Richardson is my image of a committed public official -- a survivor -- bored with private life to the point that he cares about little else but public service. In the episode Shaffer describes, the hapless Richardson was answering, without the committee's prior knowledge, a yet-to-be-released column by Drew Pearson charging committee chairman Fulbright with trying to shove through Richardson's confirmation as undersecretary of state.

I remember Richardson first as a responsive secretary of HEW. I called him to complain that the Indian Health Service was watching unconcerned while Indian families in western South Dakota were forced to use water standing in potholes for drinking and washing. I asked that the Indian Health Service drill a series of wells promised by the agency over the previous two years. The wells were drilled within a week of my call to Richardson.

By the time I had started my Senate term in 1973, I had worked myself into a rage over Richard Nixon, his carpet bombing of North Vietnam and his impoundment of funds. Although I had called for, in a Senate speech, a cutoff of funds for the White House staff. I was hearing a lot of talk in the cloakroom from Senate liberals that we should begin by refusing to confirm all of Nixon's cabinet nominees. I thought we had a deal, so being first to answer the roll call, I voted a loud "NO" on Nixon's first nomination of the year. It was Elliot Richardson, appointed as secretary of defense.

I walked off the floor after my vote only to learn that mine was the sole negative vote on his nomination. It was too late to change and too embarrassing to explain so I told those journalists who called that I intended to vote against all of Nixon's appointments until he decided to behave in a legal manner.
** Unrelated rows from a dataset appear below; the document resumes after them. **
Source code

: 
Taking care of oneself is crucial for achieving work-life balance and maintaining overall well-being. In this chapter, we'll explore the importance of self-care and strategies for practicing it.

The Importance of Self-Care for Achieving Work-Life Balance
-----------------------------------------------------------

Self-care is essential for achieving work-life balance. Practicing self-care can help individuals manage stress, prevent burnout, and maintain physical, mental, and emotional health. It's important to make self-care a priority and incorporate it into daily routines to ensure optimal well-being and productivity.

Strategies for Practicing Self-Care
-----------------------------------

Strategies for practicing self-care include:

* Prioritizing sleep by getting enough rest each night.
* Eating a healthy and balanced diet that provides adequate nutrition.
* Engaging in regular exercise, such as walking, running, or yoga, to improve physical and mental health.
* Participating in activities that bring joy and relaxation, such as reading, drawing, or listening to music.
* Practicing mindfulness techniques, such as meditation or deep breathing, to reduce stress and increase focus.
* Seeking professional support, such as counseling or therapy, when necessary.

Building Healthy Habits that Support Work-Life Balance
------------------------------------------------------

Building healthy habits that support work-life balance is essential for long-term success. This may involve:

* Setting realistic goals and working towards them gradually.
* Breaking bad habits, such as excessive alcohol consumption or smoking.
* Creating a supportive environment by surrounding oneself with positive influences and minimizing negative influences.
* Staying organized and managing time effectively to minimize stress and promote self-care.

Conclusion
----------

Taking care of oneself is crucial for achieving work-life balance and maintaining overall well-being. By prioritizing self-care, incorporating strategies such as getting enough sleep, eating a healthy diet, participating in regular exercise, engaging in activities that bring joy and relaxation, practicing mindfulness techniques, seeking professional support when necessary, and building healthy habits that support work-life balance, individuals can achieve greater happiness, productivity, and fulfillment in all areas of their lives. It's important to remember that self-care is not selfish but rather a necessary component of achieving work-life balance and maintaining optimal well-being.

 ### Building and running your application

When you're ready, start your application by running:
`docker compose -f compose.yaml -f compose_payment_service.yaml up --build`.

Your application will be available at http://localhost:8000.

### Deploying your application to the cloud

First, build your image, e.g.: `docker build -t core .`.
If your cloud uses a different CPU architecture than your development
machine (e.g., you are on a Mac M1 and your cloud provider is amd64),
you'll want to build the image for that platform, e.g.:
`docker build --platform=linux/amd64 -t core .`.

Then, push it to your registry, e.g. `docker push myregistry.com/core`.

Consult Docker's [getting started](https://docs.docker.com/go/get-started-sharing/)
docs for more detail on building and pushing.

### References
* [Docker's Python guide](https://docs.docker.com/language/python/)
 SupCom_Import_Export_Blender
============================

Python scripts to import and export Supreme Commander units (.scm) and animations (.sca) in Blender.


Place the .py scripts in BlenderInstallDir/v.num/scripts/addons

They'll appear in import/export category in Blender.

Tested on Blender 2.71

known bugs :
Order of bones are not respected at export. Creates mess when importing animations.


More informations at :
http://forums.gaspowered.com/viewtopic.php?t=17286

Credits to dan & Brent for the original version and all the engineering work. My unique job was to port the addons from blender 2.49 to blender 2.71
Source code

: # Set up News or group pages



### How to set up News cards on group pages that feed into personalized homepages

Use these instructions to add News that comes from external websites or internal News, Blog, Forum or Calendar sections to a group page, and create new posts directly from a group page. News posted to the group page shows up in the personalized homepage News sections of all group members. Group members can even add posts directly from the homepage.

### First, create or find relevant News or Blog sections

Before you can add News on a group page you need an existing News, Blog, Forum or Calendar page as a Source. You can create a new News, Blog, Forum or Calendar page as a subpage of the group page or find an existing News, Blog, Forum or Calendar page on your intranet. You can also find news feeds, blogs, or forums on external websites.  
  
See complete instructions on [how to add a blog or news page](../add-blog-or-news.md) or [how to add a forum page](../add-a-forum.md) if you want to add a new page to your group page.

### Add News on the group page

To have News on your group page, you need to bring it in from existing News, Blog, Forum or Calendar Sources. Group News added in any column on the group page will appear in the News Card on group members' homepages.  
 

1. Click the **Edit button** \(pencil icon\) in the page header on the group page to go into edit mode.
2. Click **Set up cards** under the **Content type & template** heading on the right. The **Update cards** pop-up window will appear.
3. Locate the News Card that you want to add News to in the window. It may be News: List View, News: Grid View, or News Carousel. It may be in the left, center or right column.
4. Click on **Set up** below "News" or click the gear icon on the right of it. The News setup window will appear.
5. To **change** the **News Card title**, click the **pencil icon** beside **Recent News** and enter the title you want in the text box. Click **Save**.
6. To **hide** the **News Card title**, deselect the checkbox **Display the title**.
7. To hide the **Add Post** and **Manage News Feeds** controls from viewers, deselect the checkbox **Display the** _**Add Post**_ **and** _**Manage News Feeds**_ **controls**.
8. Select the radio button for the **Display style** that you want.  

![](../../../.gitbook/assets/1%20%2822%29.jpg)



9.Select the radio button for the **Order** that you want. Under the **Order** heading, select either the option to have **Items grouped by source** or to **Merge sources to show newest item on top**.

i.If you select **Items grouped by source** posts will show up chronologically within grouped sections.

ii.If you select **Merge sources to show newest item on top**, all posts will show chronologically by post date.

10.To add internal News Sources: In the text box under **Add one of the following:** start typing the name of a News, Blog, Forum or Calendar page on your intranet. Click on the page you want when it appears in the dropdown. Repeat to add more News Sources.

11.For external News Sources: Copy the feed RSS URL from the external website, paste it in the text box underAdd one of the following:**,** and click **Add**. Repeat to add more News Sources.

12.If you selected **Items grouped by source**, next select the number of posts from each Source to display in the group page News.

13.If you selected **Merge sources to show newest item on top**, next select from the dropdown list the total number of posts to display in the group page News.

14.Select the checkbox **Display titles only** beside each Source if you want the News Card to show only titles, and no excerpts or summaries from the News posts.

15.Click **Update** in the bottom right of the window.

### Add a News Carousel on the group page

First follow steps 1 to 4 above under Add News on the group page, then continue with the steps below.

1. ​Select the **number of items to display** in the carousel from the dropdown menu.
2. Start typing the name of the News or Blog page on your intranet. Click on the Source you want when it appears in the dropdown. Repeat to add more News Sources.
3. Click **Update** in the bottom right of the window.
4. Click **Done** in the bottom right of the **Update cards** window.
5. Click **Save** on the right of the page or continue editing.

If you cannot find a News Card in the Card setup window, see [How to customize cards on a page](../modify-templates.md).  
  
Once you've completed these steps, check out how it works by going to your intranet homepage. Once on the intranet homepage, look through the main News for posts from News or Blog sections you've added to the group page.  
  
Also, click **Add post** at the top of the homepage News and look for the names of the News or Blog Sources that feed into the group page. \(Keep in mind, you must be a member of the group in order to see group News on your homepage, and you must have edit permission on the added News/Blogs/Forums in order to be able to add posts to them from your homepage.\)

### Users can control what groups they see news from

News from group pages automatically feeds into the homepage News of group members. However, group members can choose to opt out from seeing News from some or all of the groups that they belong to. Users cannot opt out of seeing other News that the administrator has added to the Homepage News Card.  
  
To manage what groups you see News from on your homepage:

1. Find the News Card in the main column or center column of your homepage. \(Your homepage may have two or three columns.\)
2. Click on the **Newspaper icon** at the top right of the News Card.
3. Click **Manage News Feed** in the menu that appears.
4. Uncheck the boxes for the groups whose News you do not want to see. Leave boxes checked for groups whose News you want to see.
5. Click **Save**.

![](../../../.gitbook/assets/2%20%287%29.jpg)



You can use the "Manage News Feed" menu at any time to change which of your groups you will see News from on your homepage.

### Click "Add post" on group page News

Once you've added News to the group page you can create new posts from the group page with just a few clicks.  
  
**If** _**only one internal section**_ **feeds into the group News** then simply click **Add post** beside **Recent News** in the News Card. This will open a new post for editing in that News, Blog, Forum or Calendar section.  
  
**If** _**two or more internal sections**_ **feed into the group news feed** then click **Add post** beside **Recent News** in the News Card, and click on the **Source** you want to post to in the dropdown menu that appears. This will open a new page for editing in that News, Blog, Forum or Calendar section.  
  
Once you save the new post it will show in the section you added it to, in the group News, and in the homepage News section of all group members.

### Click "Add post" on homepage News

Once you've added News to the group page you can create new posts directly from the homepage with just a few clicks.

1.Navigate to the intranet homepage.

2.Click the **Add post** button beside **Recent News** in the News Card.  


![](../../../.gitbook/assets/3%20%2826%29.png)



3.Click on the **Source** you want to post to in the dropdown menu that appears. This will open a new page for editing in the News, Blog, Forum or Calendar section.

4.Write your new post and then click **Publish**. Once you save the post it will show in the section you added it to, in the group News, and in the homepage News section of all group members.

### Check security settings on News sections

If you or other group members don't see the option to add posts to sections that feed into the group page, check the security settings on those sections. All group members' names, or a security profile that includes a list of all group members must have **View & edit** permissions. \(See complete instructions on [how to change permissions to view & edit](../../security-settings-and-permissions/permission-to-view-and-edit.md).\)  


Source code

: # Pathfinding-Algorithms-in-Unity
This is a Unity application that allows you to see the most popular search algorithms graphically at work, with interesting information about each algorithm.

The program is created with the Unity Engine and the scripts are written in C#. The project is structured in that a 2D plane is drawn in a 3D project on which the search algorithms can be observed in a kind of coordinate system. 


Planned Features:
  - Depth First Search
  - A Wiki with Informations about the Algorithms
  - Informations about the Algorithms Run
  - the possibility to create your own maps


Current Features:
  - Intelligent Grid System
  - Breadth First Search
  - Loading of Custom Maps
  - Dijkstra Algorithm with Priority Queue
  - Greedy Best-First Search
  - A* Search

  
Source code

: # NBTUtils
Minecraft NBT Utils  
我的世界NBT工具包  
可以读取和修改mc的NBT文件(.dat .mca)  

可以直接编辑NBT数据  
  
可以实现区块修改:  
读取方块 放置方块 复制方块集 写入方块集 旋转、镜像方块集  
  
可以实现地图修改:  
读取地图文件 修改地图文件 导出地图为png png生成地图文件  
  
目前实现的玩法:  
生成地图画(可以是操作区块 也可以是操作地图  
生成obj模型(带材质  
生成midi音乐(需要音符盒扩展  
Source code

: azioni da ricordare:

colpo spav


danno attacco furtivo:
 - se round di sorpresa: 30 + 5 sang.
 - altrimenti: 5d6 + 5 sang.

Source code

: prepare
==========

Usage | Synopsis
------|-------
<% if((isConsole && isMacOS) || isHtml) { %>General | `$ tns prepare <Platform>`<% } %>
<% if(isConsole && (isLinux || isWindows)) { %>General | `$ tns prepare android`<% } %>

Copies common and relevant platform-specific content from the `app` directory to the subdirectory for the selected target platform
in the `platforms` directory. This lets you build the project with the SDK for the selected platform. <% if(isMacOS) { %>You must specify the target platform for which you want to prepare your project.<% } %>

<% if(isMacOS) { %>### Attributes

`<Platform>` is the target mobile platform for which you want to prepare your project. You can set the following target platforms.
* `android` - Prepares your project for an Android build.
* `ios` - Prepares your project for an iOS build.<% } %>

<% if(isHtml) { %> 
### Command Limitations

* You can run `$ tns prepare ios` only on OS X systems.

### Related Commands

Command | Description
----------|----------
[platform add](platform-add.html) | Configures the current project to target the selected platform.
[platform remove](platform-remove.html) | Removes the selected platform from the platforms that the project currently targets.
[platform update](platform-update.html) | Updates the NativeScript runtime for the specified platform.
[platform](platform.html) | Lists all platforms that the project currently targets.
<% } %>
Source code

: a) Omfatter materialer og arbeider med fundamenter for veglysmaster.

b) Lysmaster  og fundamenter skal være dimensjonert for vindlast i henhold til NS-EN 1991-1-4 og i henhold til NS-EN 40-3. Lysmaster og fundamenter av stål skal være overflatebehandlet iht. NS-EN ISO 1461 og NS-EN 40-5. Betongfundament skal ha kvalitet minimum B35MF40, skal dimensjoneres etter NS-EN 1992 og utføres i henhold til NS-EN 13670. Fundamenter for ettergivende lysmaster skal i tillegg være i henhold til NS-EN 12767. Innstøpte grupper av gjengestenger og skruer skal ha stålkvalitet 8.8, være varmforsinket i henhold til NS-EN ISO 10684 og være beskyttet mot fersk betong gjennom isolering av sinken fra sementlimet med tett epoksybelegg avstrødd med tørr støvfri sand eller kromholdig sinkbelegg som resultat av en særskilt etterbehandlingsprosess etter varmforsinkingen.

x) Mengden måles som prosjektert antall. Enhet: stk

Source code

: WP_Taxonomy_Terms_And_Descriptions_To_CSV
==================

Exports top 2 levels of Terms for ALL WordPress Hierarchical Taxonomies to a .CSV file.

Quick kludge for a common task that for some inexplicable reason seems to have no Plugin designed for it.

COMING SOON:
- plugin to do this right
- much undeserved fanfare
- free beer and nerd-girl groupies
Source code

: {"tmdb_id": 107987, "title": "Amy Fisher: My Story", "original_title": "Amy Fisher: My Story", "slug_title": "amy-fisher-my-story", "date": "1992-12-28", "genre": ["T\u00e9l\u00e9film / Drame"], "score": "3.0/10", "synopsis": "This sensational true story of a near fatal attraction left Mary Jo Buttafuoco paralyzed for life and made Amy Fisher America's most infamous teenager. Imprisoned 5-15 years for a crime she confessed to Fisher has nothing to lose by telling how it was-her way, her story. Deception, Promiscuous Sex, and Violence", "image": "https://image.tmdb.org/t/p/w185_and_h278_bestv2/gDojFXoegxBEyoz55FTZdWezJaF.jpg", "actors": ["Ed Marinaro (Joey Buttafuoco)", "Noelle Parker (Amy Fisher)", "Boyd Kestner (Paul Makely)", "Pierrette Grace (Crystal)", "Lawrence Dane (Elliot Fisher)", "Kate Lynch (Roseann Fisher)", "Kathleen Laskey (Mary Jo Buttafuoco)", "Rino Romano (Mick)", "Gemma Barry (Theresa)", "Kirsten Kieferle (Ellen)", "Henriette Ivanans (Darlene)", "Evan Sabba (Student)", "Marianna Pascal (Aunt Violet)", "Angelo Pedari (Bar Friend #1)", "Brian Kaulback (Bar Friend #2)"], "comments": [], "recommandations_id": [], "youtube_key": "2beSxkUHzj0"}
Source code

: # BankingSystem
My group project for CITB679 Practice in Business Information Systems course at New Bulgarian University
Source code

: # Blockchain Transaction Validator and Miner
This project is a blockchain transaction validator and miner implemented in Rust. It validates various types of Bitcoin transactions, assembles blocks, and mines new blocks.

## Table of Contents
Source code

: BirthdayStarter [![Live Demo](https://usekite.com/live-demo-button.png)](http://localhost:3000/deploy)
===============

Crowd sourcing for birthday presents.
I felt somewhat like the golfer who was seen by his friend wearing a girdle in the locker room. When asked how long he'd been wearing the girdle, he replied, "Ever since my wife found it in the back seat of my car."

After the initial flurry was over, I learned that a "no" vote on any administration's appointment was safer, because almost without exception the nominee would take some action that would justify the negative vote.

Perhaps this book is so interesting because Shaffer has written about 30 years of a Senate whose members were driven by something other than their daily reading of the public-opinion polls. In fact, if one were to stand them up alongside today's new crop of Sanforized, pre-shrunk senators, the conclusion is inescapable. By and large, they don't make them like they used to.